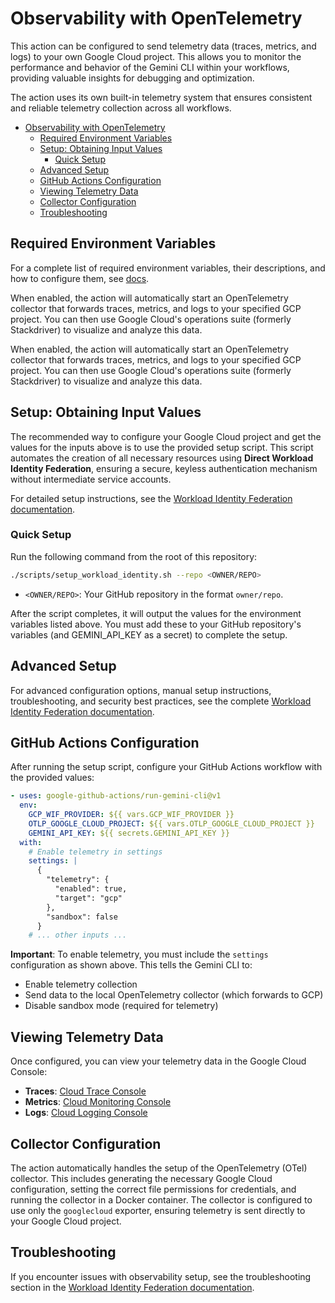 # Observability with OpenTelemetry

This action can be configured to send telemetry data (traces, metrics, and logs) to your own Google Cloud project. This allows you to monitor the performance and behavior of the Gemini CLI within your workflows, providing valuable insights for debugging and optimization.

The action uses its own built-in telemetry system that ensures consistent and reliable telemetry collection across all workflows.

- [Observability with OpenTelemetry](#observability-with-opentelemetry)
  - [Required Environment Variables](#required-environment-variables)
  - [Setup: Obtaining Input Values](#setup-obtaining-input-values)
    - [Quick Setup](#quick-setup)
  - [Advanced Setup](#advanced-setup)
  - [GitHub Actions Configuration](#github-actions-configuration)
  - [Viewing Telemetry Data](#viewing-telemetry-data)
  - [Collector Configuration](#collector-configuration)
  - [Troubleshooting](#troubleshooting)


## Required Environment Variables

For a complete list of required environment variables, their descriptions, and how to configure them, see [docs](../README.md#environment-variables).

When enabled, the action will automatically start an OpenTelemetry collector that forwards traces, metrics, and logs to your specified GCP project. You can then use Google Cloud's operations suite (formerly Stackdriver) to visualize and analyze this data.

When enabled, the action will automatically start an OpenTelemetry collector that forwards traces, metrics, and logs to your specified GCP project. You can then use Google Cloud's operations suite (formerly Stackdriver) to visualize and analyze this data.

## Setup: Obtaining Input Values

The recommended way to configure your Google Cloud project and get the values for the inputs above is to use the provided setup script. This script automates the creation of all necessary resources using **Direct Workload Identity Federation**, ensuring a secure, keyless authentication mechanism without intermediate service accounts.

For detailed setup instructions, see the [Workload Identity Federation documentation](./workload-identity.md).

### Quick Setup

Run the following command from the root of this repository:

```bash
./scripts/setup_workload_identity.sh --repo <OWNER/REPO>
```

-   `<OWNER/REPO>`: Your GitHub repository in the format `owner/repo`.

After the script completes, it will output the values for the environment variables listed above. You must add these to your GitHub repository's variables (and GEMINI_API_KEY as a secret) to complete the setup.

## Advanced Setup

For advanced configuration options, manual setup instructions, troubleshooting, and security best practices, see the complete [Workload Identity Federation documentation](./workload-identity.md).

## GitHub Actions Configuration

After running the setup script, configure your GitHub Actions workflow with the provided values:

```yaml
- uses: google-github-actions/run-gemini-cli@v1
  env:
    GCP_WIF_PROVIDER: ${{ vars.GCP_WIF_PROVIDER }}
    OTLP_GOOGLE_CLOUD_PROJECT: ${{ vars.OTLP_GOOGLE_CLOUD_PROJECT }}
    GEMINI_API_KEY: ${{ secrets.GEMINI_API_KEY }}
  with:
    # Enable telemetry in settings
    settings: |
      {
        "telemetry": {
          "enabled": true,
          "target": "gcp"
        },
        "sandbox": false
      }
    # ... other inputs ...
```

**Important**: To enable telemetry, you must include the `settings` configuration as shown above. This tells the Gemini CLI to:
- Enable telemetry collection
- Send data to the local OpenTelemetry collector (which forwards to GCP)
- Disable sandbox mode (required for telemetry)

## Viewing Telemetry Data

Once configured, you can view your telemetry data in the Google Cloud Console:

- **Traces**: [Cloud Trace Console](https://console.cloud.google.com/traces)
- **Metrics**: [Cloud Monitoring Console](https://console.cloud.google.com/monitoring)
- **Logs**: [Cloud Logging Console](https://console.cloud.google.com/logs)

## Collector Configuration

The action automatically handles the setup of the OpenTelemetry (OTel) collector. 
This includes generating the necessary Google Cloud configuration, setting the correct
file permissions for credentials, and running the collector in a Docker container. The
collector is configured to use only the `googlecloud` exporter, ensuring telemetry
is sent directly to your Google Cloud project. 

## Troubleshooting

If you encounter issues with observability setup, see the troubleshooting section in the [Workload Identity Federation documentation](./workload-identity.md#troubleshooting).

Exercise -> Every entry above, pictures excluded, needs to be duplicated exactly.

Exercise answer ->
 # Observability with OpenTelemetry

This action can be configured to send telemetry data (traces, metrics, and logs) to your own Google Cloud project. This allows you to monitor the performance and behavior of the Gemini CLI within your workflows, providing valuable insights for debugging and optimization.

The action uses its own built-in telemetry system that ensures consistent and reliable telemetry collection across all workflows.

- [Observability with OpenTelemetry](#observability-with-opentelemetry)
  - [Required Environment Variables](#required-environment-variables)
  - [Setup: Obtaining Input Values](#setup-obtaining-input-values)
    - [Quick Setup](#quick-setup)
  - [Advanced Setup](#advanced-setup)
  - [GitHub Actions Configuration](#github-actions-configuration)
  - [Viewing Telemetry Data](#viewing-telemetry-data)
  - [Collector Configuration](#collector-configuration)
  - [Troubleshooting](#troubleshooting)


## Required Environment Variables

For a complete list of required environment variables, their descriptions, and how to configure them, see [docs](../README.md#environment-variables).

When enabled, the action will automatically start an OpenTelemetry collector that forwards traces, metrics, and logs to your specified GCP project. You can then use Google Cloud's operations suite (formerly Stackdriver) to visualize and analyze this data.

When enabled, the action will automatically start an OpenTelemetry collector that forwards traces, metrics, and logs to your specified GCP project. You can then use Google Cloud's operations suite (formerly Stackdriver) to visualize and analyze this data.

## Setup: Obtaining Input Values

The recommended way to configure your Google Cloud project and get the values for the inputs above is to use the provided setup script. This script automates the creation of all necessary resources using **Direct Workload Identity Federation**, ensuring a secure, keyless authentication mechanism without intermediate service accounts.

For detailed setup instructions, see the [Workload Identity Federation documentation](./workload-identity.md).

### Quick Setup

Run the following command from the root of this repository:

```bash
./scripts/setup_workload_identity.sh --repo <OWNER/REPO>
```

-   `<OWNER/REPO>`: Your GitHub repository in the format `owner/repo`.

After the script completes, it will output the values for the environment variables listed above. You must add these to your GitHub repository's variables (and GEMINI_API_KEY as a secret) to complete the setup.

## Advanced Setup

For advanced configuration options, manual setup instructions, troubleshooting, and security best practices, see the complete [Workload Identity Federation documentation](./workload-identity.md).

## GitHub Actions Configuration

After running the setup script, configure your GitHub Actions workflow with the provided values:

```yaml
- uses: google-github-actions/run-gemini-cli@v1
  env:
    GCP_WIF_PROVIDER: ${{ vars.GCP_WIF_PROVIDER }}
    OTLP_GOOGLE_CLOUD_PROJECT: ${{ vars.OTLP_GOOGLE_CLOUD_PROJECT }}
    GEMINI_API_KEY: ${{ secrets.GEMINI_API_KEY }}
  with:
    # Enable telemetry in settings
    settings: |
      {
        "telemetry": {
          "enabled": true,
          "target": "gcp"
        },
        "sandbox": false
      }
    # ... other inputs ...
```

**Important**: To enable telemetry, you must include the `settings` configuration as shown above. This tells the Gemini CLI to:
- Enable telemetry collection
- Send data to the local OpenTelemetry collector (which forwards to GCP)
- Disable sandbox mode (required for telemetry)

## Viewing Telemetry Data

Once configured, you can view your telemetry data in the Google Cloud Console:

- **Traces**: [Cloud Trace Console](https://console.cloud.google.com/traces)
- **Metrics**: [Cloud Monitoring Console](https://console.cloud.google.com/monitoring)
- **Logs**: [Cloud Logging Console](https://console.cloud.google.com/logs)

## Collector Configuration

The action automatically handles the setup of the OpenTelemetry (OTel) collector. 
This includes generating the necessary Google Cloud configuration, setting the correct
file permissions for credentials, and running the collector in a Docker container. The
collector is configured to use only the `googlecloud` exporter, ensuring telemetry
is sent directly to your Google Cloud project. 

## Troubleshooting

If you encounter issues with observability setup, see the troubleshooting section in the [Workload Identity Federation documentation](./workload-identity.md#troubleshooting).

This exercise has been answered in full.